Neto do ex-presidente Lula morre de meningite aos 7 anos

VEJA/JP

O ex presidente do Brasil, Luiz Inácio Lula da Silva participa de ato pela Democracia e pelo Direito de Lula ser Candidato, no Teatro Oi Casa Grande no Rio de Janeiro (RJ) – 17/01/2018 (Ricardo Moraes/Reuters)

O neto do ex-presidente Luiz Inácio Lula da Silva (PT), Arthur, de 7 anos, morreu nesta sexta-feira, 1º, vítima de uma meningite. Ele havia sido internado pela manhã no hospital Bartira, em Santo André. Arthur é filho de Marlene Araújo e Sandro Luis Lula da Silva, filho do ex-presidente e de Marisa Letícia.

“O Hospital Bartira informa que o paciente Arthur Araújo Lula da Silva, de 7 anos, veio a óbito às 12h11, devido ao agravamento do quadro infeccioso de meningite meningocócica. O paciente havia dado entrada às 7h20 desta manhã com quadro instável”, diz nota do hospital.

A defesa do ex-presidente pediu para que a Justiça autorize a saída dele para o enterro do neto. O pedido foi feito para a 12ª Vara Criminal Federal de Curitiba, responsável pela execução penal do ex-presidente.

A presidente do PT, Gleisi Hoffmann se manifestou pelo Twitter. “Força presidente, estamos do teu lado, sinta nosso abraço e solidariedade. Faremos de tudo pra q vc possa vê-lo. Força a família, aos pais Sandro e Marlene. Dia muito triste”.
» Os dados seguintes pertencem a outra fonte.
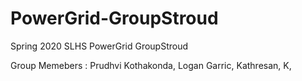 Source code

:# PowerGrid-GroupStroud
Spring 2020 SLHS PowerGrid GroupStroud

Group Memebers :
  Prudhvi Kothakonda,
  Logan Garric,
  Kathresan,
  K,
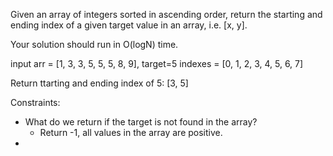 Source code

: Given an array of integers sorted in ascending order, return the starting and ending index of a given target value in an array, i.e. [x, y].

Your solution should run in O(logN) time.

input arr = [1, 3, 3, 5, 5, 5, 8, 9], target=5
indexes   = [0, 1, 2, 3, 4, 5, 6, 7] 

Return ttarting and ending index of 5: [3, 5]

Constraints:
- What do we return if the target is not found in the array?
  - Return -1, all values in the array are positive.
-  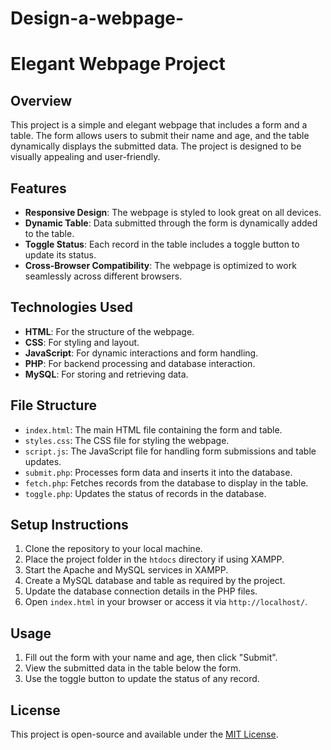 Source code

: # Design-a-webpage-
# Elegant Webpage Project

## Overview
This project is a simple and elegant webpage that includes a form and a table. The form allows users to submit their name and age, and the table dynamically displays the submitted data. The project is designed to be visually appealing and user-friendly.

## Features
- **Responsive Design**: The webpage is styled to look great on all devices.
- **Dynamic Table**: Data submitted through the form is dynamically added to the table.
- **Toggle Status**: Each record in the table includes a toggle button to update its status.
- **Cross-Browser Compatibility**: The webpage is optimized to work seamlessly across different browsers.

## Technologies Used
- **HTML**: For the structure of the webpage.
- **CSS**: For styling and layout.
- **JavaScript**: For dynamic interactions and form handling.
- **PHP**: For backend processing and database interaction.
- **MySQL**: For storing and retrieving data.

## File Structure
- `index.html`: The main HTML file containing the form and table.
- `styles.css`: The CSS file for styling the webpage.
- `script.js`: The JavaScript file for handling form submissions and table updates.
- `submit.php`: Processes form data and inserts it into the database.
- `fetch.php`: Fetches records from the database to display in the table.
- `toggle.php`: Updates the status of records in the database.

## Setup Instructions
1. Clone the repository to your local machine.
2. Place the project folder in the `htdocs` directory if using XAMPP.
3. Start the Apache and MySQL services in XAMPP.
4. Create a MySQL database and table as required by the project.
5. Update the database connection details in the PHP files.
6. Open `index.html` in your browser or access it via `http://localhost/`.

## Usage
1. Fill out the form with your name and age, then click "Submit".
2. View the submitted data in the table below the form.
3. Use the toggle button to update the status of any record.

## License
This project is open-source and available under the [MIT License](LICENSE).
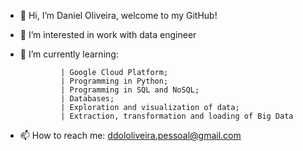 - 👋 Hi, I’m Daniel Oliveira,
welcome to my GitHub!
- 👀 I’m interested in work with data engineer
- 🌱 I’m currently learning:                                                  
                 
               | Google Cloud Platform; 
               | Programming in Python; 
               | Programming in SQL and NoSQL; 
               | Databases;
               | Exploration and visualization of data;
               | Extraction, transformation and loading of Big Data  
                 
- 📫 How to reach me: ddololiveira.pessoal@gmail.com

<!---
Daniel022de/Daniel022de is a ✨ special ✨ repository because its `README.md` (this file) appears on your GitHub profile.
You can click the Preview link to take a look at your changes.
--->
Há cerca de um mês, no dia 29 de janeiro, um irmão de Lula, Vavá, morreu em decorrência de um câncer. Como está preso em Curitiba, na superintendência da Polícia Federal, o petista foi impedido pela própria PF e pela Justiça Federal de comparecer ao velório, que ocorreu em São Bernardo do Campo no dia 30.

A defesa de Lula recorreu ao Supremo Tribunal Federal, mas a autorização só foi dada momentos antes do sepultamento. O ministro Dias Toffoli permitiu que o ex-presidente visitasse seus familiares em uma unidade militar na região, para onde o corpo deveria ser levado, a critério da família.

A Lei de Execuções Penais prevê que os condenados poderão obter permissão para sair do estabelecimento onde estão presos, sob escolta, em razão de “falecimento ou doença grave do cônjuge, companheira, ascendente, descendente ou irmão”. O pedido deve ser encaminhado ao diretor do estabelecimento onde se encontra preso.